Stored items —

<<<<

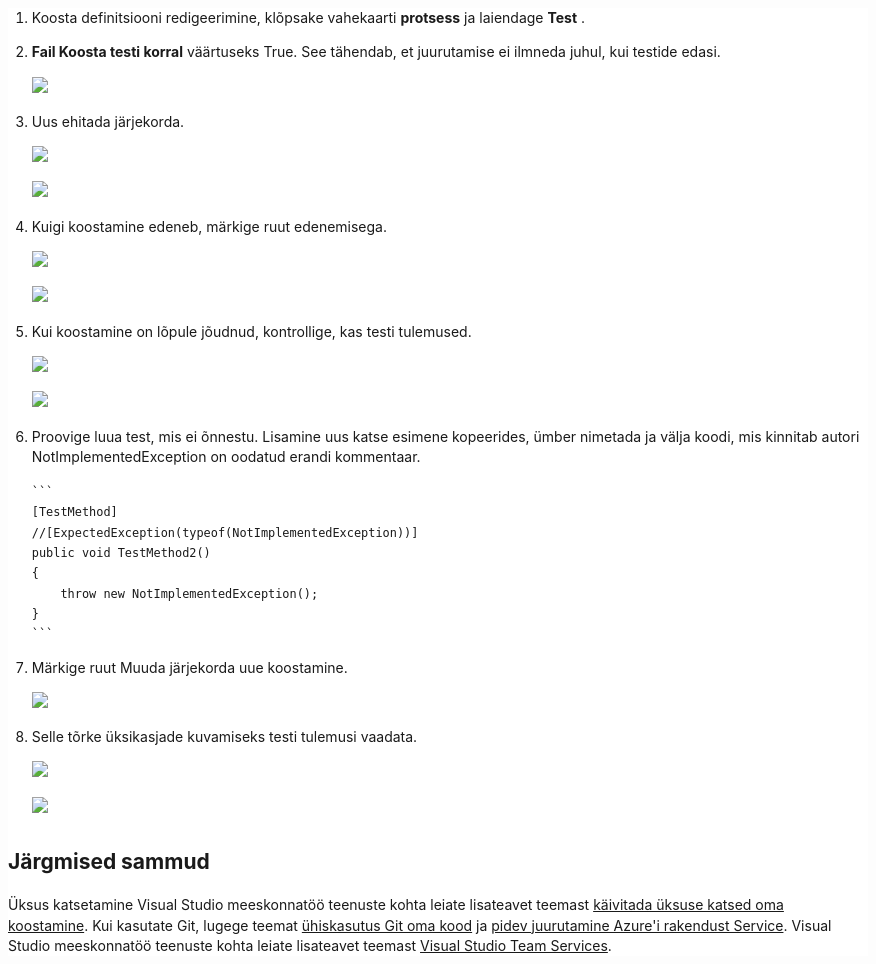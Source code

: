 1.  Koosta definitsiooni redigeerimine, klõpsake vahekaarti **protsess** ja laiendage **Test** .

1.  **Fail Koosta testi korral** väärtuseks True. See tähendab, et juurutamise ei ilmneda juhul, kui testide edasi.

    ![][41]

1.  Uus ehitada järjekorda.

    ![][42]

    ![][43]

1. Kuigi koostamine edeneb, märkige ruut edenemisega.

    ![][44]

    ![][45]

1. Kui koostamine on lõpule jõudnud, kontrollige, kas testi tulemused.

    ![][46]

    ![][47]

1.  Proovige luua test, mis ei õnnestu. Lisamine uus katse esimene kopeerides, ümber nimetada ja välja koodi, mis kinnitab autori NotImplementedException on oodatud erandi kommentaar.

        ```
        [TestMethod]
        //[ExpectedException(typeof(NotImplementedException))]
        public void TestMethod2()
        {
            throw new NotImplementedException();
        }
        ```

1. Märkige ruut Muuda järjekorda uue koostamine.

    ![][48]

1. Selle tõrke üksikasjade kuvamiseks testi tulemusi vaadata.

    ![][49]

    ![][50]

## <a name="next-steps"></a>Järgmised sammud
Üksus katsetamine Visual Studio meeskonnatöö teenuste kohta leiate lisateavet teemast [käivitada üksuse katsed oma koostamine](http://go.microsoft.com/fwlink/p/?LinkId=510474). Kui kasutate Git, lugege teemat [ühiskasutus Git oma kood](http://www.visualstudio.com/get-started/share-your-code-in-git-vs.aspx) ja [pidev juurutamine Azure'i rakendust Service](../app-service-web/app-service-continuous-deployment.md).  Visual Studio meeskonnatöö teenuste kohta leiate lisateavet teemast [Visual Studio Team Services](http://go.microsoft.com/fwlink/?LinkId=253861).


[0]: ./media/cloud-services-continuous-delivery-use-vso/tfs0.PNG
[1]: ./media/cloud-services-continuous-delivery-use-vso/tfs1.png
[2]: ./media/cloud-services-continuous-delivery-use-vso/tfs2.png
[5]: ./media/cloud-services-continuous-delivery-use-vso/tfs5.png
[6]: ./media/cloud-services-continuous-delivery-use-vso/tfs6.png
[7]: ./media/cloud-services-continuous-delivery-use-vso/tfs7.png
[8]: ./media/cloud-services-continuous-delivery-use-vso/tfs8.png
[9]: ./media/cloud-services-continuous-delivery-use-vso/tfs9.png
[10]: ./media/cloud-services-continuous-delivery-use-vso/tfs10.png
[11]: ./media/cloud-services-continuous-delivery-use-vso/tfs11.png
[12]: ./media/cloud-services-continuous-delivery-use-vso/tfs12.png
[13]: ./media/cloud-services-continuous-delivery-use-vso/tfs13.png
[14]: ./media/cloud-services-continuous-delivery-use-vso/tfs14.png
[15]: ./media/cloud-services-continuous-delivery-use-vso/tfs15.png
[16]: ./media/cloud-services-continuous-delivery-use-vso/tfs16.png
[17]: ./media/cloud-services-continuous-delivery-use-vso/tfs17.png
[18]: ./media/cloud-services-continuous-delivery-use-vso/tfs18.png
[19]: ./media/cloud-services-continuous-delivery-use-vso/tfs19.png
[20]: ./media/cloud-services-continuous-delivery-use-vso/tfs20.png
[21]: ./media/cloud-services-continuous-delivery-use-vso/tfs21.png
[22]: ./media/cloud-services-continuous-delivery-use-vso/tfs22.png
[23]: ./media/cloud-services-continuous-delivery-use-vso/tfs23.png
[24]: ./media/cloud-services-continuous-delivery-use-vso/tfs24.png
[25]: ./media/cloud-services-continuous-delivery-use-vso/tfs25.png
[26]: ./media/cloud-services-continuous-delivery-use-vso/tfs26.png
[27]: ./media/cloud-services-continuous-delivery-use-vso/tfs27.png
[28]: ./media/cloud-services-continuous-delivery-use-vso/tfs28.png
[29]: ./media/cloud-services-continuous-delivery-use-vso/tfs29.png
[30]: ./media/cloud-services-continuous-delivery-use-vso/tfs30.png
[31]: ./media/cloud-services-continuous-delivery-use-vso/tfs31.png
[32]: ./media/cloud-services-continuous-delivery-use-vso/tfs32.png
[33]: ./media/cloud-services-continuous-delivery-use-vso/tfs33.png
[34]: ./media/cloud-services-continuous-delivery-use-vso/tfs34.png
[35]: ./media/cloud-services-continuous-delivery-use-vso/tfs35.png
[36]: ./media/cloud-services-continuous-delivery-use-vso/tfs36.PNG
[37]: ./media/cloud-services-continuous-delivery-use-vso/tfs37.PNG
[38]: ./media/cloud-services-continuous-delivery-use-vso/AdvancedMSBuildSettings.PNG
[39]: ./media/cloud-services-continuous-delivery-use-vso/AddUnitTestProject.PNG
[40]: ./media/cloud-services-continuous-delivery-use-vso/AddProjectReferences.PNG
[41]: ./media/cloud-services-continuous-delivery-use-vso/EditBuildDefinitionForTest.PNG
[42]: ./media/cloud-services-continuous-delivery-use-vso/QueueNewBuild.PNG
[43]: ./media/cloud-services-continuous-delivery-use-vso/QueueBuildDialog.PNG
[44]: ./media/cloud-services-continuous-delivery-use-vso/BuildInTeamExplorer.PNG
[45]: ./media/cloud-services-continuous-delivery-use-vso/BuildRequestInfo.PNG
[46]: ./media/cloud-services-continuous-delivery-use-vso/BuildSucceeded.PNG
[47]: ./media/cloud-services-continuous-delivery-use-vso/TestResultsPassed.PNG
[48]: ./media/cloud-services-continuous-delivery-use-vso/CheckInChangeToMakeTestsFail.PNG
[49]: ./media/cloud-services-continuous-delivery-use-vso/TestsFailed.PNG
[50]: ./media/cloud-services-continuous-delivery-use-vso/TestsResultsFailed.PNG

>>>>
<<<<

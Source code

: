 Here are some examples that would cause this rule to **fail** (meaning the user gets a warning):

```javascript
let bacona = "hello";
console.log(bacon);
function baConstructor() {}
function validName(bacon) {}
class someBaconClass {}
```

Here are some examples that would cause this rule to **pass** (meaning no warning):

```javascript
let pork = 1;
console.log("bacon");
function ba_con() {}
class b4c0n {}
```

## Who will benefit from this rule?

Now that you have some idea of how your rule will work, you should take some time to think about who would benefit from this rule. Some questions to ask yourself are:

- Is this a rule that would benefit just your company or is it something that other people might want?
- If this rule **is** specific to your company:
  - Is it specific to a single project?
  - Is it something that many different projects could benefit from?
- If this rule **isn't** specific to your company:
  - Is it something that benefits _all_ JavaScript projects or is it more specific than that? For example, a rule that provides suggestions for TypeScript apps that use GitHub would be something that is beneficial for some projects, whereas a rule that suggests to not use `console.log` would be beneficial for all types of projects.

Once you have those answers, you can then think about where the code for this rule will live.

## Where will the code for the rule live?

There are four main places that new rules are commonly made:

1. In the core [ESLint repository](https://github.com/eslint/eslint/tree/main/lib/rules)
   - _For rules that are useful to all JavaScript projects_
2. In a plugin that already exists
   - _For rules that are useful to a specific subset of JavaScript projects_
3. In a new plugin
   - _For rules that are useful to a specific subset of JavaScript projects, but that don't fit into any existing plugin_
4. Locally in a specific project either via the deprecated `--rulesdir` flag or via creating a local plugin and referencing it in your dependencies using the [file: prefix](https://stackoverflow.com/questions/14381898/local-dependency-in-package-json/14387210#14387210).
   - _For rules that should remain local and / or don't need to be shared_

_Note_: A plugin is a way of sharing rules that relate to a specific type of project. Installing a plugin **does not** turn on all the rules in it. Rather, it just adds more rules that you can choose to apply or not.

>>>>

Assigned task — Starting at the line that contains "- Is this a" and stopping after the line that contains "- If this rule **isn't**", write out every line exactly as it appears above, and no other line.

Response below —
- Is this a rule that would benefit just your company or is it something that other people might want?
- If this rule **is** specific to your company:
  - Is it specific to a single project?
  - Is it something that many different projects could benefit from?
- If this rule **isn't** specific to your company:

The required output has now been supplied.